With the eighth pick in the round, the Broncos took a receiver … but it was Courtland Sutton from SMU. At that point, Gary Pettis and the Astros coaches got up from their seats and hustled outside for the national anthem and the start of the game. As a high-school band played the final notes and the words "home of the brave" echoed in the stadium, Pettis looked up at the clock and figured — what the heck? — if he hurried, he could watch another few minutes of the draft. Maybe he'd get lucky.
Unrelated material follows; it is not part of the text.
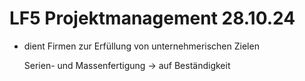 # LF5 Projektmanagement 28.10.24

- dient Firmen zur Erfüllung von unternehmerischen Zielen
  
  Serien- und Massenfertigung -> auf Beständigkeit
"My fear was that he was going to get drafted and I wasn't going to be able to see it," Pettis recalled Tuesday. "And as I ran upstairs, I saw that the 49ers had made a trade. And in the back of my mind I had this feeling that this could be it. And sure enough, I heard them say his name. And, man, what a thrill that was."
The Pettises aren't just a talented family. They could air their own variety show.
Gary won five Gold Gloves during his 11 years as an outfielder and stole 56 bases for the California Angels in 1985. Dante's mother, Peggy, is a former Raiderette cheerleader. His older brother, Kyler, played Theo Carver, a character with autism, on the soap opera "Days of Our Lives." A cousin, Austin Pettis, played four seasons for the St. Louis Rams.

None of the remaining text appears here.